Work order
Every entry below, from first to last, should be copied exactly.
'''
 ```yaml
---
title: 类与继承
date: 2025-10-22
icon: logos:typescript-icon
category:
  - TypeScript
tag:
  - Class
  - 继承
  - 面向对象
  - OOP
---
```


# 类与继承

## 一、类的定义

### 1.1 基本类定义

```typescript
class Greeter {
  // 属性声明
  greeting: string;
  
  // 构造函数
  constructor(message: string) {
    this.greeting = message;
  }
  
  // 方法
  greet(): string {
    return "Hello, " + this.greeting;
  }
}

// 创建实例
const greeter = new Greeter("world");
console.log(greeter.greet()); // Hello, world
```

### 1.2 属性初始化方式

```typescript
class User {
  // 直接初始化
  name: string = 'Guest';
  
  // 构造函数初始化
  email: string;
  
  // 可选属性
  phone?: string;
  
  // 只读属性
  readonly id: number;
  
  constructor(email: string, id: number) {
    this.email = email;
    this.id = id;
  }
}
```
'''
Solved problem
 ```yaml
---
title: 类与继承
date: 2025-10-22
icon: logos:typescript-icon
category:
  - TypeScript
tag:
  - Class
  - 继承
  - 面向对象
  - OOP
---
```


# 类与继承

## 一、类的定义

### 1.1 基本类定义

```typescript
class Greeter {
  // 属性声明
  greeting: string;
  
  // 构造函数
  constructor(message: string) {
    this.greeting = message;
  }
  
  // 方法
  greet(): string {
    return "Hello, " + this.greeting;
  }
}

// 创建实例
const greeter = new Greeter("world");
console.log(greeter.greet()); // Hello, world
```

### 1.2 属性初始化方式

```typescript
class User {
  // 直接初始化
  name: string = 'Guest';
  
  // 构造函数初始化
  email: string;
  
  // 可选属性
  phone?: string;
  
  // 只读属性
  readonly id: number;
  
  constructor(email: string, id: number) {
    this.email = email;
    this.id = id;
  }
}
```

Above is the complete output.